The importance of the Pope's
Regensburg speech can hardly be overstated. In asserting the divorce of reason and faith as the fatal flaw of both violent Islam and secularism -- and implicitly, Christianity itself over much of its history -- the Pope, as the chief representive of one of the world's great religions, unlike the call to
political change (i.e., democracy and freedom) issued by the President, challenges Islam on
religious terms. As instrumental as John Paul was in eviscerating the Soviet monster, so too, history may view Benedict's speech as a turning point in ultimately bringing about the "Reformation" which Islam so desperately needs. *
The Pope quotes an Islamic philosopher, Ibn Hazn, who states that "God is not bound even by his own word," much less reason, "and that [w]ere it God's will, we would even have to practice idolatry."
Compare Rabbi David Hartman in
Maimonides: Torah and Philosophic Quest (JPS 1976), who states: "Regarding a 'prophet' commanding participation in idol worship, Maimonides writes:
... for the testimony of reason which denies his prophecy is stronger than the testimony of the eye which sees his miracles ...
According to Maimonides (at least through Hartman's lenses, and Hartman himself identifies multiple contradictory interpretations of Maimonides), as in apparently at least modern Catholicism, there is no conflict between reason and faith, and the ideal life is guided by both.

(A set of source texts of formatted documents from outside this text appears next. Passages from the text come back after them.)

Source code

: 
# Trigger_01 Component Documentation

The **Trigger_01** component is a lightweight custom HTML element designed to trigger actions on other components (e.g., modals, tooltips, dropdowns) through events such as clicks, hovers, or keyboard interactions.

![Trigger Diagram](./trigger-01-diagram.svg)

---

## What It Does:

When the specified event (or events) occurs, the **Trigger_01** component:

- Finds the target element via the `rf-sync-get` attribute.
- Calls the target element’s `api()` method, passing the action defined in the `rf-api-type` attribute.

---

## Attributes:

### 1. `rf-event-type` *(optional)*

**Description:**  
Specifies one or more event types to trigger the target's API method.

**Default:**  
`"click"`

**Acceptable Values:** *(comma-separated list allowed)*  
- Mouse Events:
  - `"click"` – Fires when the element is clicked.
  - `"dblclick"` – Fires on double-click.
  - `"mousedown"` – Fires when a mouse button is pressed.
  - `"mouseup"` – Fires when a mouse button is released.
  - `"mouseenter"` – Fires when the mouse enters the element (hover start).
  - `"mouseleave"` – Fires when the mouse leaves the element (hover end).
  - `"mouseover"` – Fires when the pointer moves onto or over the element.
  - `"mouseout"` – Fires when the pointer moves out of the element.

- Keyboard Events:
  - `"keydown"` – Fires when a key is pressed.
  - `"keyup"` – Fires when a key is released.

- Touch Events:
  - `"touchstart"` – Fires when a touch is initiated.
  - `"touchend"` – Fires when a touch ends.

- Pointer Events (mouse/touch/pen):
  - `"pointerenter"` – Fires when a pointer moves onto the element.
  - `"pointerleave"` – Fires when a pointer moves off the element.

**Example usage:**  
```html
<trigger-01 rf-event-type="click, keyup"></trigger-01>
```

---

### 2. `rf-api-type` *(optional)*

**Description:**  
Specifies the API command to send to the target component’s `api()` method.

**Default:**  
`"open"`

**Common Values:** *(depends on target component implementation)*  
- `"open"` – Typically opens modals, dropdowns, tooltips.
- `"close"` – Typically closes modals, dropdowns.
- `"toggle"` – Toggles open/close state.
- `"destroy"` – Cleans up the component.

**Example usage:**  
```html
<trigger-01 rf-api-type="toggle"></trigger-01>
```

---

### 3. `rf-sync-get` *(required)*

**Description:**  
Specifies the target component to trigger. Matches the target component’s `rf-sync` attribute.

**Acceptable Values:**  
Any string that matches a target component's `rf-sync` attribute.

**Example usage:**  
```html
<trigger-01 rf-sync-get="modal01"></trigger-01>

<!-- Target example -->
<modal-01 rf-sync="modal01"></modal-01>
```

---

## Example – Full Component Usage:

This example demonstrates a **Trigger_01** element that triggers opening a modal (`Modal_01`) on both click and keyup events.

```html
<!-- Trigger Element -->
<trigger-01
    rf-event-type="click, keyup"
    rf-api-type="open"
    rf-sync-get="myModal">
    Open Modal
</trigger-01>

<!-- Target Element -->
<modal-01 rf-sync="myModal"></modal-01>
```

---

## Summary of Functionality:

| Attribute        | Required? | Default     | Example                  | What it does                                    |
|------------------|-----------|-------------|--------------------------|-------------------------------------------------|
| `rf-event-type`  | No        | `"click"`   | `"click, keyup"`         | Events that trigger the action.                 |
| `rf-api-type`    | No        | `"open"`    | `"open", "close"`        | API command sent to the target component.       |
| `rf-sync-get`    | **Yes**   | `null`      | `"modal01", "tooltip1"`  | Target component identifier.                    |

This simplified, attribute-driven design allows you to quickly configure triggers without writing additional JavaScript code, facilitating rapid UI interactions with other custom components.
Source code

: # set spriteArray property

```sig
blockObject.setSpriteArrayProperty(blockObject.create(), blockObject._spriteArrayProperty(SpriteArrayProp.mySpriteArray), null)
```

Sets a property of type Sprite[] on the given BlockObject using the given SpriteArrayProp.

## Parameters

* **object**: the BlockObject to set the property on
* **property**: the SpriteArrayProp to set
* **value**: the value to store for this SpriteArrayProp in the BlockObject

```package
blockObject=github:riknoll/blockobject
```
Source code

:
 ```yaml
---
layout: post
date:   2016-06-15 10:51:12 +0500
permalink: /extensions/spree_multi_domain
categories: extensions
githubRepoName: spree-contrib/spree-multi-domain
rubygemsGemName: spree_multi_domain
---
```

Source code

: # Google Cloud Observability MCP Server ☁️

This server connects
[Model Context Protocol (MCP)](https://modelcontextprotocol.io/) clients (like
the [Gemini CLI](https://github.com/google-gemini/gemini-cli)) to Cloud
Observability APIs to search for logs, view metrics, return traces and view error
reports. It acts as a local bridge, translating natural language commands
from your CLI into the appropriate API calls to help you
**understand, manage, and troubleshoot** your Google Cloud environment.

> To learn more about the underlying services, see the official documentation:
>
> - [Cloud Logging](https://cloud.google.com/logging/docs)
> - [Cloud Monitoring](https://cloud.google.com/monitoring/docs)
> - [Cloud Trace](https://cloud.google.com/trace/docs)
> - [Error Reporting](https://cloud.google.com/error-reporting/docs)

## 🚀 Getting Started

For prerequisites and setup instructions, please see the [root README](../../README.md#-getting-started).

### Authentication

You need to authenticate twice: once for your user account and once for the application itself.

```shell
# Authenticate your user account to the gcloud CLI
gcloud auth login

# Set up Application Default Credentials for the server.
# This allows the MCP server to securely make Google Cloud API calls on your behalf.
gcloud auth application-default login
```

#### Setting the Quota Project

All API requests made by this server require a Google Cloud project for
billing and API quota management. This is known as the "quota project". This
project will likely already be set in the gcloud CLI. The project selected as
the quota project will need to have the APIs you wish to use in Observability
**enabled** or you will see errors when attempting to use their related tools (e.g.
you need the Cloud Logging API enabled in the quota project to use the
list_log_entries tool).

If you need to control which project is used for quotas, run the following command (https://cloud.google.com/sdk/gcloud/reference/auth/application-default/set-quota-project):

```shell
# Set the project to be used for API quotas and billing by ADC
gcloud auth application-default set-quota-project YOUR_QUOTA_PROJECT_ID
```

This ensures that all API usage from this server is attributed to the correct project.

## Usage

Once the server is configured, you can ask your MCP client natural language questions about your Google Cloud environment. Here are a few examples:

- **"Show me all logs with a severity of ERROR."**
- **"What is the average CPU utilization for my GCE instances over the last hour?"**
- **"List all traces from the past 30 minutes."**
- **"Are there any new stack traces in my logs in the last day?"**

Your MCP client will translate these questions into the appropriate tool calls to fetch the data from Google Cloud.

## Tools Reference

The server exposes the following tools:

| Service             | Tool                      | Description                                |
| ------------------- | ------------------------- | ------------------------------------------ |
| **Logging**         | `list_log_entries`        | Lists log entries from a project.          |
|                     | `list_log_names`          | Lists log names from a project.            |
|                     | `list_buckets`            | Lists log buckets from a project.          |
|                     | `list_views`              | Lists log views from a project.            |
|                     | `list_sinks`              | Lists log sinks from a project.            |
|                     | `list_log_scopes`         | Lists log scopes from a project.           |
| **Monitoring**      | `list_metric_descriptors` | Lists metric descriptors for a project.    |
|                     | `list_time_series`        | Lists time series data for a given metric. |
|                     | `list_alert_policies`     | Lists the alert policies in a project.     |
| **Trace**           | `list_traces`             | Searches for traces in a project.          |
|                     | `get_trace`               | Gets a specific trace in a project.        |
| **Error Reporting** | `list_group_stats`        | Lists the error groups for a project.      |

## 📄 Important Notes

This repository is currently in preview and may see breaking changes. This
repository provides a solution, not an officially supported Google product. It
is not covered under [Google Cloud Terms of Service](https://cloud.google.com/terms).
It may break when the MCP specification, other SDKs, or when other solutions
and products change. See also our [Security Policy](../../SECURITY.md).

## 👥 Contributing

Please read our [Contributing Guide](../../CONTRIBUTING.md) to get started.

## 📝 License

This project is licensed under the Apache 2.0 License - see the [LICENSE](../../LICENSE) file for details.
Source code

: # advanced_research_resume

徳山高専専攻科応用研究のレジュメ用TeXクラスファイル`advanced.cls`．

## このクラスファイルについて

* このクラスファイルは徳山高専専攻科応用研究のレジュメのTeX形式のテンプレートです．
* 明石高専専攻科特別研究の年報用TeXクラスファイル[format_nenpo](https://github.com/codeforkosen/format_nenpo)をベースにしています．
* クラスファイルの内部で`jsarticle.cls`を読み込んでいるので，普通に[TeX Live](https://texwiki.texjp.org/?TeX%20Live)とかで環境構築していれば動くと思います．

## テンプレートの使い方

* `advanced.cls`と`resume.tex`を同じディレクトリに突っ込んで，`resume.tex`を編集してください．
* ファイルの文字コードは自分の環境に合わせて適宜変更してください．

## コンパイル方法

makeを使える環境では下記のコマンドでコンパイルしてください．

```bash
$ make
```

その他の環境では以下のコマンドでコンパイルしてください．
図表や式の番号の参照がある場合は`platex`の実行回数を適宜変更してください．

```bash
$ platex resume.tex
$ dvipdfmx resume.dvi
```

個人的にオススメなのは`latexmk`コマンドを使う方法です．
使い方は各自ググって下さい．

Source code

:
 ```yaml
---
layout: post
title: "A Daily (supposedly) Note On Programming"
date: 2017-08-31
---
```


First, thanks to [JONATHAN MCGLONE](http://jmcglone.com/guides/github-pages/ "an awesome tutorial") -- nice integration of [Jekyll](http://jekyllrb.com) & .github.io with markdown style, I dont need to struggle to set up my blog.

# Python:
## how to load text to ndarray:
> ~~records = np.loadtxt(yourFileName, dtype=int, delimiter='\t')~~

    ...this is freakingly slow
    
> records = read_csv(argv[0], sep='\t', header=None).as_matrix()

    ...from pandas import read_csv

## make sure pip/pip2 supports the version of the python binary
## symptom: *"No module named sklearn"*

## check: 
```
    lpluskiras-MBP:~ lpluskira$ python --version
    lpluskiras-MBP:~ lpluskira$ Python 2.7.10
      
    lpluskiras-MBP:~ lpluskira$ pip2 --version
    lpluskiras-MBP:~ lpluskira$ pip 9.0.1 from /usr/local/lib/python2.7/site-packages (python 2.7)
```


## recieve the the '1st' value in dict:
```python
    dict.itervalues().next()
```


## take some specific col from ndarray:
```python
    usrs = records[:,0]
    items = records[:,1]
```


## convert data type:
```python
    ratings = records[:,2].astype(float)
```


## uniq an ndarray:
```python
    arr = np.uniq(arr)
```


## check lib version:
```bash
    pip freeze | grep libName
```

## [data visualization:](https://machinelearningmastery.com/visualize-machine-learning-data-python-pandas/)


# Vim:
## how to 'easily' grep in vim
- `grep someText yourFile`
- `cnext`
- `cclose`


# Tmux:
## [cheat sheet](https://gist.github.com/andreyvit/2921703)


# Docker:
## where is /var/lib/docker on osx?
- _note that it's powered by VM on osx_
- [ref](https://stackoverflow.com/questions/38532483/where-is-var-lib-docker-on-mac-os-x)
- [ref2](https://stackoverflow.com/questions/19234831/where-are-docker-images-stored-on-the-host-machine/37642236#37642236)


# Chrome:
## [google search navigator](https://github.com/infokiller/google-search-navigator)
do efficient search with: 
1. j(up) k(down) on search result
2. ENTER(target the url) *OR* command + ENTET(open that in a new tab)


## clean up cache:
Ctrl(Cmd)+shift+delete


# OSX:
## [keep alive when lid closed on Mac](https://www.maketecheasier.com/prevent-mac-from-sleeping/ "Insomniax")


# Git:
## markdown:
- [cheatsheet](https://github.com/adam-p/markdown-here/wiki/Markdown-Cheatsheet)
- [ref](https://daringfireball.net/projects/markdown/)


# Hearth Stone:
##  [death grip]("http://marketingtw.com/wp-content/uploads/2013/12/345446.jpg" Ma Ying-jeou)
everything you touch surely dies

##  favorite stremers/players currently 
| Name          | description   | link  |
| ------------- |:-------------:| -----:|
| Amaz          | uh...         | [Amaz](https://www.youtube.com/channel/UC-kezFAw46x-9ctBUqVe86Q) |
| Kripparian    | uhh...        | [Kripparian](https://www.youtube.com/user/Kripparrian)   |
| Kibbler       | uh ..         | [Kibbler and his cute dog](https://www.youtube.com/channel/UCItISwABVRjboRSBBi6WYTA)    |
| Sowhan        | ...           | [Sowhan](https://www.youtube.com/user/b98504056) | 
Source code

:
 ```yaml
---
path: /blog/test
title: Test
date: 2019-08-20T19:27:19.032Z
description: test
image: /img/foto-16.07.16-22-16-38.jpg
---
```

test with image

By contrast, the Pope observes, secularists and Islamists converge, each taking the position that religion and reason are incompatible, tending toward "pathologies," when the fundamental relationship between reason and faith is severed.
Other than perhaps some of George W. Bush's addresses, is there another speech that has been more influential since 9/11? May the Pope's pen help vanquish the Islamic sword!
__________
*
Query: has Judaism had or needed a "Reformation" -- in the sense of embracing rationality and religion, "Athens and Jerusalem," neither to the exclusion of the other? Has rationality been inherent in Judaism from inception (e.g., when Abraham, according to tradition, came to the realization that there is one God at least partly through the use of logic and deductive reasoning)?